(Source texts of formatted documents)
┏━━

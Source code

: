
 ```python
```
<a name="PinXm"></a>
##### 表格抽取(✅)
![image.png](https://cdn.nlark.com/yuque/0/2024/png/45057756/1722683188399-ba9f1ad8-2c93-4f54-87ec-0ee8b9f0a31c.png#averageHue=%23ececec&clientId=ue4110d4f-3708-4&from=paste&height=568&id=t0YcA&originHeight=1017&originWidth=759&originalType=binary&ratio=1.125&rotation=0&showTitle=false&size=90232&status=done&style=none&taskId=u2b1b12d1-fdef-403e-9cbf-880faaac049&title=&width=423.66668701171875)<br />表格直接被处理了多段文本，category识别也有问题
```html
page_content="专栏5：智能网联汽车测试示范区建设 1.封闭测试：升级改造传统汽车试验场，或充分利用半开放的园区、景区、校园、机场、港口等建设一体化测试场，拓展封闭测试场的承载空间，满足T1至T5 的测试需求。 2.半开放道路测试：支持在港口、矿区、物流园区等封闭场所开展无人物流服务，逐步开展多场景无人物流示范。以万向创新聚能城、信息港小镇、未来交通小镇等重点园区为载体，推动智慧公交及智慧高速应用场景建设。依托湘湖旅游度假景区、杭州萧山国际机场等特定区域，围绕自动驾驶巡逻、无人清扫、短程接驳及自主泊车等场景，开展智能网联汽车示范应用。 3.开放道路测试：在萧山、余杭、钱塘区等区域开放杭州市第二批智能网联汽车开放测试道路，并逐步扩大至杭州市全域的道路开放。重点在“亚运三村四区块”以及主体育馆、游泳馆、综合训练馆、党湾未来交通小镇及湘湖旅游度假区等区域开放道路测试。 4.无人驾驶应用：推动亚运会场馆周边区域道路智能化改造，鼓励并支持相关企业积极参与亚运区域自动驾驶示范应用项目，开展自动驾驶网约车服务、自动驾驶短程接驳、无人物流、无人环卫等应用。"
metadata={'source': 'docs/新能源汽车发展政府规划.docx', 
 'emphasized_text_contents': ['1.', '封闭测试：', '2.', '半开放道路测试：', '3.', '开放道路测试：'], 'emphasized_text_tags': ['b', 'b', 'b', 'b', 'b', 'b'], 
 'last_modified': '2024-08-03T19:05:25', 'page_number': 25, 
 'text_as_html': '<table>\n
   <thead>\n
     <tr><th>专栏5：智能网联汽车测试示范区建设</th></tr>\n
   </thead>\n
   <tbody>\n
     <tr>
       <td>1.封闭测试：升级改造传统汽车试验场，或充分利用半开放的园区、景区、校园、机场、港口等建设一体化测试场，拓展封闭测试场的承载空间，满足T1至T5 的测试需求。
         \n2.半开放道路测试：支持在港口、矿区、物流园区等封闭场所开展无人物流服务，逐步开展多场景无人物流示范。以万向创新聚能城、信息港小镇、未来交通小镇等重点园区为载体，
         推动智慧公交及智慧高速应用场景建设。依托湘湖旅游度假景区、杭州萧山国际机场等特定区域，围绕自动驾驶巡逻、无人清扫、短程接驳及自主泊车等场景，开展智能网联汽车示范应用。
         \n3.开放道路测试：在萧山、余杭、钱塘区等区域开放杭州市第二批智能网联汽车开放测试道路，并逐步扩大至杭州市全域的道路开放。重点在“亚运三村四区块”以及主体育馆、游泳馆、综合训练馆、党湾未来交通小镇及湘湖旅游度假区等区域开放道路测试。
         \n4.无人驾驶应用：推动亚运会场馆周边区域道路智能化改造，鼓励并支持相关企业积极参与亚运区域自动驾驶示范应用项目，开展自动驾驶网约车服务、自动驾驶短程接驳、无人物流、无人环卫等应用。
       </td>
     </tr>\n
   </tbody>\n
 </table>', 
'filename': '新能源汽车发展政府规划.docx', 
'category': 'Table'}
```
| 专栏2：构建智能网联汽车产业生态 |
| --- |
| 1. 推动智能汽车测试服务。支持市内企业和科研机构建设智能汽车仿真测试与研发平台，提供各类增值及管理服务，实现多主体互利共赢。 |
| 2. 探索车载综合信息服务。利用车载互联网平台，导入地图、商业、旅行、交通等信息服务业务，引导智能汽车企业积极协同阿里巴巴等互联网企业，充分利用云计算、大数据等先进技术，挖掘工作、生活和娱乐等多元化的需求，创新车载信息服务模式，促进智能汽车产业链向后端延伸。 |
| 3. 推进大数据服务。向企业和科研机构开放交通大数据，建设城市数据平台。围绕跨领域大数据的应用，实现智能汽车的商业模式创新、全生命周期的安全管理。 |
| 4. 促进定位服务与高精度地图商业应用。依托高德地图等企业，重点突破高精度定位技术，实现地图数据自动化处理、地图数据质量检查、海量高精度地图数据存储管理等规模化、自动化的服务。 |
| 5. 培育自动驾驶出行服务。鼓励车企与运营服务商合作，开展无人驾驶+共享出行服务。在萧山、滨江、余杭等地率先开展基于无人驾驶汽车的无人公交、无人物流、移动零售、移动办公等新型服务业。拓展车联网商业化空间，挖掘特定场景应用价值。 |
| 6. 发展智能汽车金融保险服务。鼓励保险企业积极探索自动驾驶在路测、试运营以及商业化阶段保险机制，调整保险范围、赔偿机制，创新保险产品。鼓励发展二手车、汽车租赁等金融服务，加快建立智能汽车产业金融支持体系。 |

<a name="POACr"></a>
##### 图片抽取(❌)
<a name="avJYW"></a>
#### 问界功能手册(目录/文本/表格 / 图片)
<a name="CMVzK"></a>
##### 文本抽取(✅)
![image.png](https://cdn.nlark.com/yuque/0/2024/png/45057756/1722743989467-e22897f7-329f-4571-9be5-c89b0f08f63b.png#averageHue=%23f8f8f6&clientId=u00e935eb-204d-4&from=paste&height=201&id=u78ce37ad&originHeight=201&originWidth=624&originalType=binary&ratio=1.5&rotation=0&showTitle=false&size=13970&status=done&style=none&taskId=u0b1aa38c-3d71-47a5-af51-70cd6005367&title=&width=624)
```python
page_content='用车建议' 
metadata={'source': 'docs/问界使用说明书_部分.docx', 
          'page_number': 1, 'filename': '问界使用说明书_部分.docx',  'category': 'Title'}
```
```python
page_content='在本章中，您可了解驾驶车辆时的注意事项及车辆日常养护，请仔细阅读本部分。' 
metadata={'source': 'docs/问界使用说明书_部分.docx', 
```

┗━━

Assignment:
Spot the lines above that mention "并逐步扩大至杭州市全域的道路开放" and copy them.

Solution below:
page_content="专栏5：智能网联汽车测试示范区建设 1.封闭测试：升级改造传统汽车试验场，或充分利用半开放的园区、景区、校园、机场、港口等建设一体化测试场，拓展封闭测试场的承载空间，满足T1至T5 的测试需求。 2.半开放道路测试：支持在港口、矿区、物流园区等封闭场所开展无人物流服务，逐步开展多场景无人物流示范。以万向创新聚能城、信息港小镇、未来交通小镇等重点园区为载体，推动智慧公交及智慧高速应用场景建设。依托湘湖旅游度假景区、杭州萧山国际机场等特定区域，围绕自动驾驶巡逻、无人清扫、短程接驳及自主泊车等场景，开展智能网联汽车示范应用。 3.开放道路测试：在萧山、余杭、钱塘区等区域开放杭州市第二批智能网联汽车开放测试道路，并逐步扩大至杭州市全域的道路开放。重点在“亚运三村四区块”以及主体育馆、游泳馆、综合训练馆、党湾未来交通小镇及湘湖旅游度假区等区域开放道路测试。 4.无人驾驶应用：推动亚运会场馆周边区域道路智能化改造，鼓励并支持相关企业积极参与亚运区域自动驾驶示范应用项目，开展自动驾驶网约车服务、自动驾驶短程接驳、无人物流、无人环卫等应用。"
         \n3.开放道路测试：在萧山、余杭、钱塘区等区域开放杭州市第二批智能网联汽车开放测试道路，并逐步扩大至杭州市全域的道路开放。重点在“亚运三村四区块”以及主体育馆、游泳馆、综合训练馆、党湾未来交通小镇及湘湖旅游度假区等区域开放道路测试。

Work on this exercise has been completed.